Le docteur Matt Fowler (Tom Wilkinson) mène une vie paisible avec sa femme, Ruth (Sissy Spacek) et leur fils Frank (Nick Stahl), dont la passion, durant les vacances universitaires, est de pêcher le homard. Frank s'est amouraché de la belle Natalie Strout (Marisa Tomei), mère de deux garçons, Jason (Camden Munson) et Duncan (Christopher Adams). Mais le divorce n'est pas encore prononcé, et le père des enfants, Richard (William Mapother) se montre de plus en plus agressif... 
 
   Il est de bon ton, dans les ouvertures de films, de confondre vie et agitation, mouvement et brusquerie, pétulance et surexcitation. Cette mode donne naissance à des résultats souvent brillants, au vernis éblouissant, mais dont l'élaboration artificielle et la superficialité notoire ne peuvent se dissimuler. Rien de tout cela ici. La caméra pénètre dans l'intimité de cette famille avec une délicatesse, une pudeur infinies. Elle donne l'impression d'oser à peine se faire voyeuse, d'exacerber sa discrétion afin de ne pas troubler le sanctuaire privé dans lequel elle s'introduit. Une période d'adaptation est nécessaire pour faire connaissance avec ces personnages qui ne se livrent que progressivement, un peu comme l'étranger solitaire introduit dans une réunion familiale, qui sera noyé, dans un premier temps, sous le flot des présentations et incapable de faire le lien entre les différents participants. 
 
   Puis l'on entre, toujours à pas feutrés, dans le drame. Le thème est quasiment celui que développe Sean Penn dans "Crossing guard". Mais le traitement diffère radicalement. Là où Sean Penn, en écorché vif, utilisait à merveille Jack Nicholson pour mettre à jour des tempêtes viscérales, Todd Field développe avec une lenteur extrême, mais jamais pesante, l'interminable souffrance qui naît de la disparition d'un enfant.
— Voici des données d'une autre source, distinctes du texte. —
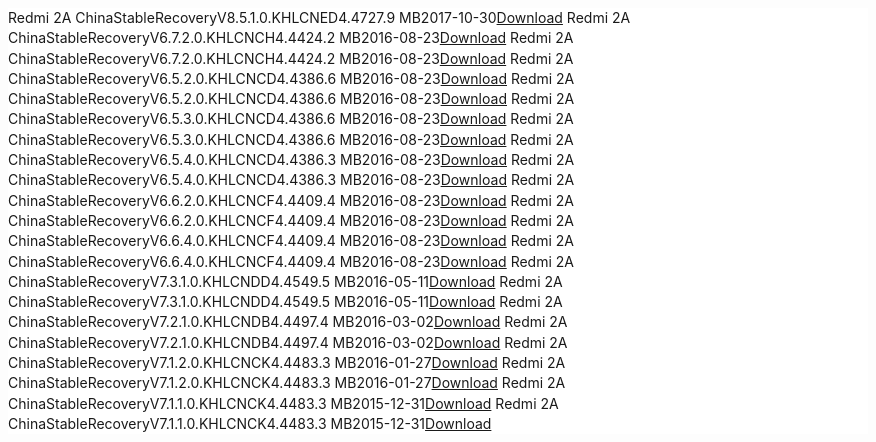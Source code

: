 <tr><td>Redmi 2A China</td><td>Stable</td><td>Recovery</td><td>V8.5.1.0.KHLCNED</td><td>4.4</td><td>727.9 MB</td><td>2017-10-30</td><td><a href="/miui/lte26007/stable/V8.5.1.0.KHLCNED/">Download</a></td></tr>
<tr><td>Redmi 2A China</td><td>Stable</td><td>Recovery</td><td>V6.7.2.0.KHLCNCH</td><td>4.4</td><td>424.2 MB</td><td>2016-08-23</td><td><a href="/miui/lte26007/stable/V6.7.2.0.KHLCNCH/">Download</a></td></tr>
<tr><td>Redmi 2A China</td><td>Stable</td><td>Recovery</td><td>V6.7.2.0.KHLCNCH</td><td>4.4</td><td>424.2 MB</td><td>2016-08-23</td><td><a href="/miui/lte26007/stable/V6.7.2.0.KHLCNCH/">Download</a></td></tr>
<tr><td>Redmi 2A China</td><td>Stable</td><td>Recovery</td><td>V6.5.2.0.KHLCNCD</td><td>4.4</td><td>386.6 MB</td><td>2016-08-23</td><td><a href="/miui/lte26007/stable/V6.5.2.0.KHLCNCD/">Download</a></td></tr>
<tr><td>Redmi 2A China</td><td>Stable</td><td>Recovery</td><td>V6.5.2.0.KHLCNCD</td><td>4.4</td><td>386.6 MB</td><td>2016-08-23</td><td><a href="/miui/lte26007/stable/V6.5.2.0.KHLCNCD/">Download</a></td></tr>
<tr><td>Redmi 2A China</td><td>Stable</td><td>Recovery</td><td>V6.5.3.0.KHLCNCD</td><td>4.4</td><td>386.6 MB</td><td>2016-08-23</td><td><a href="/miui/lte26007/stable/V6.5.3.0.KHLCNCD/">Download</a></td></tr>
<tr><td>Redmi 2A China</td><td>Stable</td><td>Recovery</td><td>V6.5.3.0.KHLCNCD</td><td>4.4</td><td>386.6 MB</td><td>2016-08-23</td><td><a href="/miui/lte26007/stable/V6.5.3.0.KHLCNCD/">Download</a></td></tr>
<tr><td>Redmi 2A China</td><td>Stable</td><td>Recovery</td><td>V6.5.4.0.KHLCNCD</td><td>4.4</td><td>386.3 MB</td><td>2016-08-23</td><td><a href="/miui/lte26007/stable/V6.5.4.0.KHLCNCD/">Download</a></td></tr>
<tr><td>Redmi 2A China</td><td>Stable</td><td>Recovery</td><td>V6.5.4.0.KHLCNCD</td><td>4.4</td><td>386.3 MB</td><td>2016-08-23</td><td><a href="/miui/lte26007/stable/V6.5.4.0.KHLCNCD/">Download</a></td></tr>
<tr><td>Redmi 2A China</td><td>Stable</td><td>Recovery</td><td>V6.6.2.0.KHLCNCF</td><td>4.4</td><td>409.4 MB</td><td>2016-08-23</td><td><a href="/miui/lte26007/stable/V6.6.2.0.KHLCNCF/">Download</a></td></tr>
<tr><td>Redmi 2A China</td><td>Stable</td><td>Recovery</td><td>V6.6.2.0.KHLCNCF</td><td>4.4</td><td>409.4 MB</td><td>2016-08-23</td><td><a href="/miui/lte26007/stable/V6.6.2.0.KHLCNCF/">Download</a></td></tr>
<tr><td>Redmi 2A China</td><td>Stable</td><td>Recovery</td><td>V6.6.4.0.KHLCNCF</td><td>4.4</td><td>409.4 MB</td><td>2016-08-23</td><td><a href="/miui/lte26007/stable/V6.6.4.0.KHLCNCF/">Download</a></td></tr>
<tr><td>Redmi 2A China</td><td>Stable</td><td>Recovery</td><td>V6.6.4.0.KHLCNCF</td><td>4.4</td><td>409.4 MB</td><td>2016-08-23</td><td><a href="/miui/lte26007/stable/V6.6.4.0.KHLCNCF/">Download</a></td></tr>
<tr><td>Redmi 2A China</td><td>Stable</td><td>Recovery</td><td>V7.3.1.0.KHLCNDD</td><td>4.4</td><td>549.5 MB</td><td>2016-05-11</td><td><a href="/miui/lte26007/stable/V7.3.1.0.KHLCNDD/">Download</a></td></tr>
<tr><td>Redmi 2A China</td><td>Stable</td><td>Recovery</td><td>V7.3.1.0.KHLCNDD</td><td>4.4</td><td>549.5 MB</td><td>2016-05-11</td><td><a href="/miui/lte26007/stable/V7.3.1.0.KHLCNDD/">Download</a></td></tr>
<tr><td>Redmi 2A China</td><td>Stable</td><td>Recovery</td><td>V7.2.1.0.KHLCNDB</td><td>4.4</td><td>497.4 MB</td><td>2016-03-02</td><td><a href="/miui/lte26007/stable/V7.2.1.0.KHLCNDB/">Download</a></td></tr>
<tr><td>Redmi 2A China</td><td>Stable</td><td>Recovery</td><td>V7.2.1.0.KHLCNDB</td><td>4.4</td><td>497.4 MB</td><td>2016-03-02</td><td><a href="/miui/lte26007/stable/V7.2.1.0.KHLCNDB/">Download</a></td></tr>
<tr><td>Redmi 2A China</td><td>Stable</td><td>Recovery</td><td>V7.1.2.0.KHLCNCK</td><td>4.4</td><td>483.3 MB</td><td>2016-01-27</td><td><a href="/miui/lte26007/stable/V7.1.2.0.KHLCNCK/">Download</a></td></tr>
<tr><td>Redmi 2A China</td><td>Stable</td><td>Recovery</td><td>V7.1.2.0.KHLCNCK</td><td>4.4</td><td>483.3 MB</td><td>2016-01-27</td><td><a href="/miui/lte26007/stable/V7.1.2.0.KHLCNCK/">Download</a></td></tr>
<tr><td>Redmi 2A China</td><td>Stable</td><td>Recovery</td><td>V7.1.1.0.KHLCNCK</td><td>4.4</td><td>483.3 MB</td><td>2015-12-31</td><td><a href="/miui/lte26007/stable/V7.1.1.0.KHLCNCK/">Download</a></td></tr>
<tr><td>Redmi 2A China</td><td>Stable</td><td>Recovery</td><td>V7.1.1.0.KHLCNCK</td><td>4.4</td><td>483.3 MB</td><td>2015-12-31</td><td><a href="/miui/lte26007/stable/V7.1.1.0.KHLCNCK/">Download</a></td></tr>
Il justapose dans la pudeur et la réserve, les scènes quotidiennes où le mental tente de masquer, sous la banalité des paroles et des gestes, le volcan intérieur qui bouillonne. Attente anxieuse de la condamnation qui prend l'apparence trompeuse du baume cicatrisateur de la blessure. Puissance cancérigène des objets évocateurs. Incapacité de communiquer sa souffrance à l'autre. Observation subtile des phases que traverse, inéluctablement, l'esprit : refus, colère, agressivité, culpabilisation de soi et de l'autre, déversement des non-dits... Tout cela est amené avec une profonde humanité et un jeu tout en finesse des acteurs.  
 
   La fin interpelle par un radicalisme tranchant de manière abrupte avec le calme trompeur qui s'est développé durant les quatre-vingt dix premières minutes. Mais, bien qu'elle puisse choquer le contemplateur objectif, elle s'inscrit dans une logique implacable de quête d'apaisement, incapable de franchir l'abîme de la haine pour découvrir le pardon.  
 
   Une merveille de sensibilité et de justesse psychologique.